Enam bulan lalu, setelah perasaannya jauh lebih tenang, Arin bertolak ke Bandung untuk menyelesaikan urusan rumah mereka. Arin ingin menyerahkan rumah itu pada Mirna selaku kakak kandung dari Ditya, tapi Mirna menolak. Mirna merasa, Arin lebih berhak soal rumah itu. Karena keduanya sama-sama menolak, maka disepakati bahwa rumah itu akan dikontrakkan dan uangnya dibagi dua untuk Arin dan Mirna. Karena untuk menjualnya, mereka sama-sama berat.
Barang-barang Ditya dan anak-anak akan disumbangkan. Arin dan Mirna hanya diijinkan menyimpan sedikit dari banyaknya barang mereka. Ada rasa tak rela kala melihat truk yang mengangkut semua barang milik orang terkasihnya untuk di bawa pergi, tapi Arin juga tak mungkin menyimpan semuanya selamanya. Barang itu akan lebih berguna bila diberikan pada yang membutuhkan.
Tak lebih dari seminggu Arin berada di Bandung. Selama di kota kembang itu Arin tidur di rumah Mirna. Dia tak sanggup untuk tidur sendirian di rumah itu tanpa Ditya dan anak-anaknya. Kenangan itu terasa begitu kuat dan nyata saat berada di dalam rumah itu.
Kini, Arin tengah berusaha bangkit dari keterpurukannya dengan menjadi pengajar di PAUD. Tak hanya itu, Arin juga menjadi relawan bencana sejak lima bulan lalu. Tepat satu bulan sekembalinya Arin dari Bandung, ia berangkat menuju lokasi banjir bandang yang melanda salah satu kota.
"Bunda Arin!"
Arin menoleh waktu mendengar suara cadel khas salah satu muridnya. Sosok kecil itu melepaskan diri dari pegangan ayahnya dan berlari menyongsong Arin.
"Acha jalannya hati-hati, nggak usah lari!" tegurnya yang tak digubris bocah itu.
Arin menangkap tubuh mungil berkuncir kuda itu saat berada di hadapannya. "Aduh, kalau jatuh gimana?"
"Nggak papa, kan ada Bunda yang niupin lukanya," jawab Acha dengan wajah polosnya.

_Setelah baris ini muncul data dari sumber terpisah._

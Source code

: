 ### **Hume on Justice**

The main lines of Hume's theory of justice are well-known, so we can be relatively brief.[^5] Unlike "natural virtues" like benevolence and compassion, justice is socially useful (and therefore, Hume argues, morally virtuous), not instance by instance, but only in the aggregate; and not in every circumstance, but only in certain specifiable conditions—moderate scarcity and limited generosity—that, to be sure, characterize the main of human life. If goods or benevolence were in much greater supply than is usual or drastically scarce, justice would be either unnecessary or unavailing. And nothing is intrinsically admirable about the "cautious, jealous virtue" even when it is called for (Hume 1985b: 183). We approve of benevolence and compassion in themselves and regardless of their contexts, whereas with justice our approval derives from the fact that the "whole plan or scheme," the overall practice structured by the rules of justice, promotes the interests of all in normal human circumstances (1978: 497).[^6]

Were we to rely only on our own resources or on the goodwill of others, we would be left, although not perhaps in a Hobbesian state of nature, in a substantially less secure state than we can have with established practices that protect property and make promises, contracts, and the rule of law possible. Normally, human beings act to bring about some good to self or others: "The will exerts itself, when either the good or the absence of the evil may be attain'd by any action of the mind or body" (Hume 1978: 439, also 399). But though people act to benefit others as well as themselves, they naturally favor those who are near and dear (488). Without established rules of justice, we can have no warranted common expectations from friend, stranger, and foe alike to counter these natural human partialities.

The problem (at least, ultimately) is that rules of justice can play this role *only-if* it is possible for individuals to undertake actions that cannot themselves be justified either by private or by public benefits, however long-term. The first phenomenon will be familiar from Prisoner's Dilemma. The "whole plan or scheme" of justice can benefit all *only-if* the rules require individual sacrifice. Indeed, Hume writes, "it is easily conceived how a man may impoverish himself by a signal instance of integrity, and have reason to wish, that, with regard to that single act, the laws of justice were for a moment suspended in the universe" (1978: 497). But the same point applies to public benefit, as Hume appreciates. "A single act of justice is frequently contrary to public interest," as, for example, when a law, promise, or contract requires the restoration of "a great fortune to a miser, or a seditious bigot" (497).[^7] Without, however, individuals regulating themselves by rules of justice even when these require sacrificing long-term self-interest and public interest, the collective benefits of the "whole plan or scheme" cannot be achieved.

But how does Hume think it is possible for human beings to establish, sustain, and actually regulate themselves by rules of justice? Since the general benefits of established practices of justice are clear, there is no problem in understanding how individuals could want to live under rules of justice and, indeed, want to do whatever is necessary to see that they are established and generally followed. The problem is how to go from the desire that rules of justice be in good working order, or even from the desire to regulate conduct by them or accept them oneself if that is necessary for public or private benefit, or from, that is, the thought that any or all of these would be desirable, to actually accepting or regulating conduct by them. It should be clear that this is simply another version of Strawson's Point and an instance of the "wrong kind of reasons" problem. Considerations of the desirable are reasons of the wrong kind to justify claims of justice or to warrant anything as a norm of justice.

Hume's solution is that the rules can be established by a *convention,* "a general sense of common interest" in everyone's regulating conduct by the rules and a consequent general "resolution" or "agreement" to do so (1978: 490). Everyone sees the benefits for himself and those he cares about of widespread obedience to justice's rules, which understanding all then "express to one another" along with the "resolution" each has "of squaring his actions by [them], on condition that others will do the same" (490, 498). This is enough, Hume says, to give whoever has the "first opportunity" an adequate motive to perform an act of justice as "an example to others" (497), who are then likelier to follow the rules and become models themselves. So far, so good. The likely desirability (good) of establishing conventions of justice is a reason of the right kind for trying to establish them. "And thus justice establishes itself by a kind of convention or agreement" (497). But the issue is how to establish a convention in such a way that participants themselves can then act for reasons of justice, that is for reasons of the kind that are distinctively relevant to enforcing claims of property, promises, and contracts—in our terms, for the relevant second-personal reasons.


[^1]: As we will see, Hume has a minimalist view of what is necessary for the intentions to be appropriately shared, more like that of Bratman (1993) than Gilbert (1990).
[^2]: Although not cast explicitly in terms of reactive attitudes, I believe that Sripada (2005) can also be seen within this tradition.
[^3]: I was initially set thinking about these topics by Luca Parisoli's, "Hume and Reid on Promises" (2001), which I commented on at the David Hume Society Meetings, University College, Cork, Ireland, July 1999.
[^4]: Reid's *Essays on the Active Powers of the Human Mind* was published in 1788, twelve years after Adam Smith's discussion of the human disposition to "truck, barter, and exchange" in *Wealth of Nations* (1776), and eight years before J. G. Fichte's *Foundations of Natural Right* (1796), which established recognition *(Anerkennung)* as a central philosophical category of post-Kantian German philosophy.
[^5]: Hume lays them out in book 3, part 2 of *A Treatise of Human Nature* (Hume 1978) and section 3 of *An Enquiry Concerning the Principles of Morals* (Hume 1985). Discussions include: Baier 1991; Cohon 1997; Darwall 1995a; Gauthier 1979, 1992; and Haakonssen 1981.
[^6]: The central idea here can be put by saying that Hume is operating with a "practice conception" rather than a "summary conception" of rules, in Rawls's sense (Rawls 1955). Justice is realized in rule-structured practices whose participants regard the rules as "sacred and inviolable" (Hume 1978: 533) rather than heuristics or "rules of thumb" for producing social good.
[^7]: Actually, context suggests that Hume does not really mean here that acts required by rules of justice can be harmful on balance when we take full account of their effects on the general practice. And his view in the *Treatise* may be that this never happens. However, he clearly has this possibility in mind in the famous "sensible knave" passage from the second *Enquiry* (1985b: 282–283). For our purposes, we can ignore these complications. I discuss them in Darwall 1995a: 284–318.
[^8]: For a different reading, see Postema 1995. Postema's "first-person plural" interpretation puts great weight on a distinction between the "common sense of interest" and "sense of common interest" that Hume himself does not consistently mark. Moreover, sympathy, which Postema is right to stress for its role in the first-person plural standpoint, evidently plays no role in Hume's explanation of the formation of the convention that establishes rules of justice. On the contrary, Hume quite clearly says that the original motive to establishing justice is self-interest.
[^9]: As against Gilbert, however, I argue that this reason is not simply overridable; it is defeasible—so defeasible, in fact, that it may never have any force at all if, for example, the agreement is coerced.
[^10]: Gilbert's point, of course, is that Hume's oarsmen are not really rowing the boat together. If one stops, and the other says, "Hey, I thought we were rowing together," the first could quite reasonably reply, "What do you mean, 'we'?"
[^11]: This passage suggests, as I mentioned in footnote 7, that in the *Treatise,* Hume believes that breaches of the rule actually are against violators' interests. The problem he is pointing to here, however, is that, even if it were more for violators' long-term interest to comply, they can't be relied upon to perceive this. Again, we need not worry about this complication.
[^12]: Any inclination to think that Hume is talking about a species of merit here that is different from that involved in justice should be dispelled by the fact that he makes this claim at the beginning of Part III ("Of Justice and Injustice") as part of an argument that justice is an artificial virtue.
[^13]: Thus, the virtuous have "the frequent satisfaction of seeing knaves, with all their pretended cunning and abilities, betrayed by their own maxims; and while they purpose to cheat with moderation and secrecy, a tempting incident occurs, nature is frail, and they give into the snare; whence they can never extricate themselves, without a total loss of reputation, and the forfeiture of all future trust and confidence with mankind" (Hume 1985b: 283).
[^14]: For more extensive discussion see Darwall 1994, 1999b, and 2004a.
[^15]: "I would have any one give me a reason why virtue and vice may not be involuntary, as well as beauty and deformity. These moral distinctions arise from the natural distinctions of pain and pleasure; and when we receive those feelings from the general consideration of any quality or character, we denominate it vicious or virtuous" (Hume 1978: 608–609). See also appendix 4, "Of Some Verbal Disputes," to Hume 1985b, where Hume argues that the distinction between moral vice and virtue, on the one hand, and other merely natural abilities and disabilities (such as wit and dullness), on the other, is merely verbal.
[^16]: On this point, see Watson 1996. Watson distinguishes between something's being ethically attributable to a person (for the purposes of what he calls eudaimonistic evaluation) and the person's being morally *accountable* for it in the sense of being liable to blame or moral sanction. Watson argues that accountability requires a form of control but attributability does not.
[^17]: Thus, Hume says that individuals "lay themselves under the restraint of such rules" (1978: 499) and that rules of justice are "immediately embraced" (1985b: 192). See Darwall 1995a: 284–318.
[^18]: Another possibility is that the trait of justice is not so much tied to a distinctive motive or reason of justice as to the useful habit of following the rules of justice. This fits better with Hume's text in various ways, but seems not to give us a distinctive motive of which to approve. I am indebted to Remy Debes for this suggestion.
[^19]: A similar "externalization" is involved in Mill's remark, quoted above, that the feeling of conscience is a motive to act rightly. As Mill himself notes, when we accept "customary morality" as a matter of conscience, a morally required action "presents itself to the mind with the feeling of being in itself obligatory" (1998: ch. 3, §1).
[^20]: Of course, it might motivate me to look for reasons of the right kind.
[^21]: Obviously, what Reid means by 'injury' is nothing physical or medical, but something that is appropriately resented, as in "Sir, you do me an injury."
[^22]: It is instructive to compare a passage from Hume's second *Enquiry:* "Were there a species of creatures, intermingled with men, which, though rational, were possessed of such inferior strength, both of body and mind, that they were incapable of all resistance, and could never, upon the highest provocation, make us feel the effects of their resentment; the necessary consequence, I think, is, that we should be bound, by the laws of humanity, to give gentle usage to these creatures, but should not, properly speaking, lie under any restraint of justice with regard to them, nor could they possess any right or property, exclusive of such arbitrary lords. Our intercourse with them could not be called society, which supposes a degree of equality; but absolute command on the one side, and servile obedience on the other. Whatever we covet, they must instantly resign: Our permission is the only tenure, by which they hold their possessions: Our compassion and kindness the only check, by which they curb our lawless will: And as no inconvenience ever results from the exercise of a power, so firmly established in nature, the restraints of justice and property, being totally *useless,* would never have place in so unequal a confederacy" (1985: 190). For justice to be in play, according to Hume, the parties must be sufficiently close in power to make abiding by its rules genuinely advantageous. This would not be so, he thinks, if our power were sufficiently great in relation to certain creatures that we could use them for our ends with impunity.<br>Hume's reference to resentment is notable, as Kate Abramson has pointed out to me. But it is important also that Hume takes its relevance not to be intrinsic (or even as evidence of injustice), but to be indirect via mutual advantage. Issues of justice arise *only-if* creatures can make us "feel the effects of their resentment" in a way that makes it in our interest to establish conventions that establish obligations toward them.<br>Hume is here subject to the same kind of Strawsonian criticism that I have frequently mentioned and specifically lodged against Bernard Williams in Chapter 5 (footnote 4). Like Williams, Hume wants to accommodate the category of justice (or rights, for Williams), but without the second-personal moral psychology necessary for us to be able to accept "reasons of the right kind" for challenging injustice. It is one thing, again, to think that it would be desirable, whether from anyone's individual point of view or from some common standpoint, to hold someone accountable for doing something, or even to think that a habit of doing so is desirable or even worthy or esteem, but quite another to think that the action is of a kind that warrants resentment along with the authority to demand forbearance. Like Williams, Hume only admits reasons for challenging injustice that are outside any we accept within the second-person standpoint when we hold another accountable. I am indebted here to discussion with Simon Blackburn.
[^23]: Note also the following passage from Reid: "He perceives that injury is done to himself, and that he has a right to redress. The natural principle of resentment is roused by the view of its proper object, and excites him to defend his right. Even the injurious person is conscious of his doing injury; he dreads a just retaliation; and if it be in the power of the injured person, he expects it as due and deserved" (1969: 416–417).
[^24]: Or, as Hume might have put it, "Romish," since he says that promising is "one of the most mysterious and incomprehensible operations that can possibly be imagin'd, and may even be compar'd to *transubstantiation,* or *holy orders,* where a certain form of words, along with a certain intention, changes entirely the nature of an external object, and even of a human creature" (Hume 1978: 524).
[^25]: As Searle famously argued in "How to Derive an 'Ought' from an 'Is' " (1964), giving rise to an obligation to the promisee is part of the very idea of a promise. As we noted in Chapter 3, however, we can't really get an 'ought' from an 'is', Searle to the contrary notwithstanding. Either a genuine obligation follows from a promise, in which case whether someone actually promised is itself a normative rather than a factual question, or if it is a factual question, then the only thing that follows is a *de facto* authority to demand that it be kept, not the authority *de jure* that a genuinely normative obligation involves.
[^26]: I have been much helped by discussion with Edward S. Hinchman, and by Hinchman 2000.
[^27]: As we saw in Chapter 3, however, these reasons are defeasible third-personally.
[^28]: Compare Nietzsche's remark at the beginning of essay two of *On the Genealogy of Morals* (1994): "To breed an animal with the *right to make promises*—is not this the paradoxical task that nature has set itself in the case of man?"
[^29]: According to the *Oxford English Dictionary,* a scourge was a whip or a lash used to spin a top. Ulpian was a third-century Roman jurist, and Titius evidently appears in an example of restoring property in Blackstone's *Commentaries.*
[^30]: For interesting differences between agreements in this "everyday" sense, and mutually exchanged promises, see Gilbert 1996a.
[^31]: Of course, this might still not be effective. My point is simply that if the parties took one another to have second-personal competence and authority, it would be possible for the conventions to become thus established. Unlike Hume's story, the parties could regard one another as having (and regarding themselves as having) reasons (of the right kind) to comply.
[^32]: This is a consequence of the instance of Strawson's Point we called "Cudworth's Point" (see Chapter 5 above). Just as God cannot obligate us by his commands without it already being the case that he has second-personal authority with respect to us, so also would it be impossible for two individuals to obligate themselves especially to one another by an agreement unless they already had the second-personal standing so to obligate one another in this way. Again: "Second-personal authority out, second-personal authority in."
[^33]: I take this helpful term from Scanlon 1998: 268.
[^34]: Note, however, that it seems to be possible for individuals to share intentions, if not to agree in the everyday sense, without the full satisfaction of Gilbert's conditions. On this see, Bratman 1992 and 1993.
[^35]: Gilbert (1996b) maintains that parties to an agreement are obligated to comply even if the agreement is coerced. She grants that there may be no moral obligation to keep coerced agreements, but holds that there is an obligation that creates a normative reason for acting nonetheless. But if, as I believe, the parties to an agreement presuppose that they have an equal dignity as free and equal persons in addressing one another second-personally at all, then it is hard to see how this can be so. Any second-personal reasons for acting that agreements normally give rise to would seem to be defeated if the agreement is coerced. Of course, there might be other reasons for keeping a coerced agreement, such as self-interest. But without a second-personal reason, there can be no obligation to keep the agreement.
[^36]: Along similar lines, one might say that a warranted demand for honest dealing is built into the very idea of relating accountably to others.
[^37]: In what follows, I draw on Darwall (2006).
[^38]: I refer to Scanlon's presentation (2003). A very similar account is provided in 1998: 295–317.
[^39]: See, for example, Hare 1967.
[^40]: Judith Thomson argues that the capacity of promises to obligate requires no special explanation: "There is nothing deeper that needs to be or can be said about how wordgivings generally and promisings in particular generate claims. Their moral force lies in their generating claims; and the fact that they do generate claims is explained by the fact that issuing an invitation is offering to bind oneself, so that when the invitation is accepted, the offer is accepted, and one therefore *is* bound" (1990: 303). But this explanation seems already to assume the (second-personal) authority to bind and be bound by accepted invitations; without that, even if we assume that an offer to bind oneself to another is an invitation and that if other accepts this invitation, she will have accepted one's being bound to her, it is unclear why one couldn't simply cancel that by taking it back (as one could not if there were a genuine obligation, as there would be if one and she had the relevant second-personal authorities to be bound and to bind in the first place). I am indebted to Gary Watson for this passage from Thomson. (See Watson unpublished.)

"Nggak boleh gitu. Tetep harus hati-hati biar nggak terluka, ya?"
"Iya, Bunda."
Arin tersenyum hangat. "Ya udah, pamit dulu sama ayahnya. Habis itu masuk kelas."
Acha berpaling pada sosok laki-laki dewasa di belakangnya. "Dah Ayah! Acah sekolah dulu."
"Udah salim belum?" tanya Arin.
"Udah dong, tadi sebelum turun mobil salim dulu sama Ayah."
"Pinter, ya udah sekarang masuk dulu ya. Kasih tasnya ke Bunda Ani." Acha menurut.
Arin beralih pada sosok di depannya yang menatapnya intensif, membuatnya canggung.
"Titip anak saya, Bun," kata lelaki itu.
"Iya, Pak. Kami pasti akan menjaga anak-anak," balas Arin ramah.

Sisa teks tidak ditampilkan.